Could this be the explanation? That D'Angelo didn't like how OpenAI was eating his lunch and wanted Sam out? Occam's razor and all that.
And if it’s wrong, D’Angelo and the rest of the board could help themselves out by explaining the real reason in detail and ending all this speculation. This gossip is going to continue for as long as they stay silent.
Their lawyers are all screaming at them to shut up. This is going to be a highly visible and contested set of decisions that will play out in courtrooms, possibly for years.
High-ranking employees that have communicated with them have already said they have admitted it wasn't due to any security, safety, privacy or financial concerns. So there aren't a lot of valid reasons left. They're not talking because they've got nothing.
Why do you think that? It still strikes me as the most plausible explanation.
Not saying he couldn't change now but at least this is enough for him to give clear benefit of doubt unless board accuses him.
It’s weird how many people try to guess why they did what they did without paying any attention to what they actually say and don’t say.
There are 3 other people on the board, right?
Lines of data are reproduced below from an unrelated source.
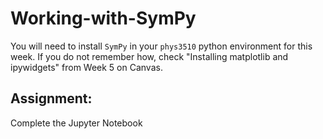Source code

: # Working-with-SymPy

You will need to install `SymPy` in your `phys3510` python environment for this week. If you do not remember how, check "Installing matplotlib and ipywidgets" from Week 5 on Canvas.

## Assignment:

Complete the Jupyter Notebook
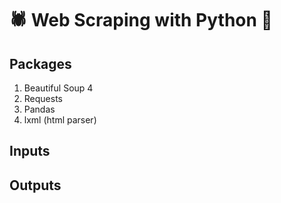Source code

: :spider: Web Scraping with Python :snake:
===================================================


Packages
-----------------------
1. Beautiful Soup 4
2. Requests
3. Pandas
4. lxml (html parser)

Inputs
----------------------


Outputs
----------------------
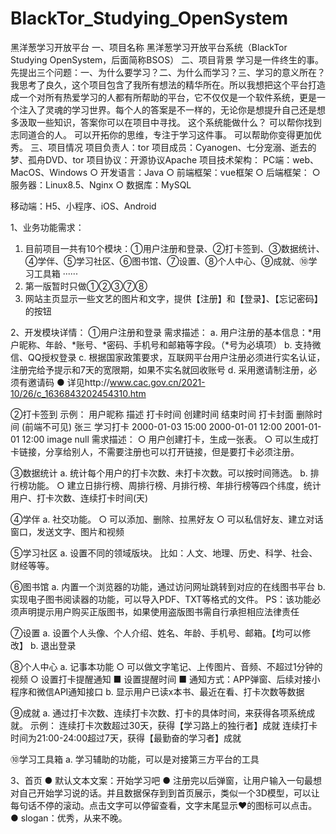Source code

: # BlackTor_Studying_OpenSystem
黑洋葱学习开放平台
一、项目名称
黑洋葱学习开放平台系统（BlackTor Studying OpenSystem，后面简称BSOS）
二、项目背景
学习是一件终生的事。先提出三个问题：一、为什么要学习？二、为什么而学习？三、学习的意义所在？我思考了良久，这个项目包含了我所有想法的精华所在。所以我想把这个平台打造成一个对所有热爱学习的人都有所帮助的平台，它不仅仅是一个软件系统，更是一个注入了灵魂的学习世界。每个人的答案是不一样的，无论你是想提升自己还是想多汲取一些知识，答案你可以在项目中寻找。
这个系统能做什么？
可以帮你找到志同道合的人。
可以开拓你的思维，专注于学习这件事。
可以帮助你变得更加优秀。
三、项目情况
项目负责人：tor
项目成员：Cyanogen、七分宠溺、逝去的梦、孤舟DVD、tor
项目协议：开源协议Apache
项目技术架构：
PC端：web、MacOS、Windows
  ○ 开发语言：Java
  ○ 前端框架：vue框架
  ○ 后端框架：
  ○ 服务器：Linux8.5、Nginx
  ○ 数据库：MySQL

移动端：H5、小程序、iOS、Android

1、业务功能需求：
1. 目前项目一共有10个模块：①用户注册和登录、②打卡签到、③数据统计、④学伴、⑤学习社区、⑥图书馆、⑦设置、⑧个人中心、⑨成就、⑩学习工具箱 ······
2. 第一版暂时只做①②③⑦⑧
3. 网站主页显示一些文艺的图片和文字，提供【注册】和【登录】、【忘记密码】的按钮

2、开发模块详情：
①用户注册和登录
需求描述：
  a. 用户注册的基本信息：*用户昵称、年龄、*账号、*密码、手机号和邮箱等字段。（*号为必填项）
  b. 支持微信、QQ授权登录
  c. 根据国家政策要求，互联网平台用户注册必须进行实名认证，注册完给予提示和7天的宽限期，如果不实名就回收账号
  d. 采用邀请制注册，必须有邀请码
● 详见http://www.cac.gov.cn/2021-10/26/c_1636843202454310.htm

②打卡签到
示例：
用户昵称	描述	打卡时间	创建时间	结束时间	打卡封面	删除时间
(前端不可见)
张三	学习打卡	2000-01-03 15:00	2000-01-01 12:00	2001-01-01 12:00	image	null
需求描述：
  ○ 用户创建打卡，生成一张表。
  ○ 可以生成打卡链接，分享给别人，不需要注册也可以打开链接，但是要打卡必须注册。

③数据统计
  a. 统计每个用户的打卡次数、未打卡次数。可以按时间筛选。
  b. 排行榜功能。
  ○ 建立日排行榜、周排行榜、月排行榜、年排行榜等四个纬度，统计用户、打卡次数、连续打卡时间(天)

④学伴
  a. 社交功能。
  ○ 可以添加、删除、拉黑好友
  ○ 可以私信好友、建立对话窗口，发送文字、图片和视频

⑤学习社区
  a. 设置不同的领域版块。
比如：人文、地理、历史、科学、社会、财经等等。

⑥图书馆
  a. 内置一个浏览器的功能，通过访问网址跳转到对应的在线图书平台
  b. 实现电子图书阅读器的功能，可以导入PDF、TXT等格式的文件。
PS：该功能必须声明提示用户购买正版图书，如果使用盗版图书需自行承担相应法律责任

⑦设置
  a. 设置个人头像、个人介绍、姓名、年龄、手机号、邮箱。【均可以修改】
  b. 退出登录

⑧个人中心
  a. 记事本功能
  ○ 可以做文字笔记、上传图片、音频、不超过1分钟的视频
  ○ 设置打卡提醒通知
    ■ 设置提醒时间
    ■ 通知方式：APP弹窗、后续对接小程序和微信API通知接口
  b. 显示用户已读x本书、最近在看、打卡次数等数据

⑨成就
  a. 通过打卡次数、连续打卡次数、打卡的具体时间，来获得各项系统成就。
示例：
连续打卡次数超过30天，获得【学习路上的独行者】成就
连续打卡时间为21:00-24:00超过7天，获得【最勤奋的学习者】成就

⑩学习工具箱
  a. 学习辅助的功能，可以是对接第三方平台的工具

3、首页
● 默认文本文案：开始学习吧
● 注册完以后弹窗，让用户输入一句最想对自己开始学习说的话。并且数据保存到到首页展示，类似一个3D模型，可以让每句话不停的滚动。点击文字可以停留查看，文字末尾显示❤的图标可以点击。
● slogan：优秀，从来不晚。
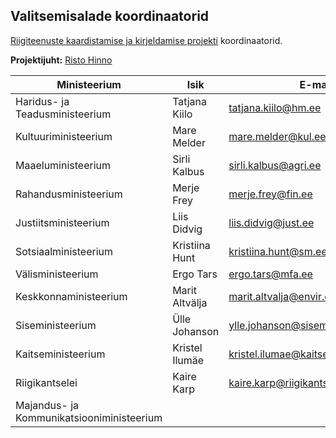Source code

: ## Valitsemisalade koordinaatorid

[Riigiteenuste kaardistamise ja kirjeldamise projekti](https://github.com/MKM-ITAO/riigiteenused) koordinaatorid.

__Projektijuht:__ [Risto Hinno](https://github.com/RRisto "https://github.com/RRisto")

Ministeerium | Isik | E-mail
--- | --- | ---
Haridus- ja Teadusministeerium	| Tatjana Kiilo |	tatjana.kiilo@hm.ee
Kultuuriministeerium|	Mare Melder	| mare.melder@kul.ee
Maaeluministeerium|	Sirli Kalbus|	sirli.kalbus@agri.ee
Rahandusministeerium	| Merje Frey |	merje.frey@fin.ee
Justiitsministeerium|	Liis Didvig	| liis.didvig@just.ee
Sotsiaalministeerium|	Kristiina Hunt | kristiina.hunt@sm.ee
Välisministeerium|	Ergo Tars |	ergo.tars@mfa.ee 
Keskkonnaministeerium	| Marit Altvälja  |	marit.altvalja@envir.ee
Siseministeerium|	Ülle Johanson |	ylle.johanson@siseministeerium.ee
Kaitseministeerium	| Kristel Ilumäe |	kristel.ilumae@kaitseministeerium.ee
Riigikantselei|	Kaire Karp  |	kaire.karp@riigikantselei.ee
Majandus- ja Kommunikatsiooniministeerium | | 

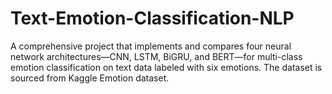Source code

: # Text-Emotion-Classification-NLP
A comprehensive project that implements and compares four neural network architectures—CNN, LSTM, BiGRU, and BERT—for multi-class emotion classification on text data labeled with six emotions. The dataset is sourced from Kaggle Emotion dataset.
Maybe they're all buddies of some big masterminding, but I dunno..
If that were the case, can't he get sued by the Alliance (Sam, Greg, rest)? If he has conflict of interest then his decisions as member of the board would be invalid, right?
Large private VC backed companies also don’t always fall under the same rules as public entities. Generally there are shareholder thresholds (where insider/private shareholders count towards) that in turn cause some of the general Securities/board regulations to kick in.
Quora was always supposed to be an AI/NLP company, starting by gathering answers from experts for its training data. In a sense, that is level 0 human-in-the-loop AGI. ChatGPT itself is level 1: Emergent AGI, so was already eating Quora's lunch (whatever was left of it after they turned into a platform for self-promotion and log-in walls). There either always was a conflict of interest, or there never was.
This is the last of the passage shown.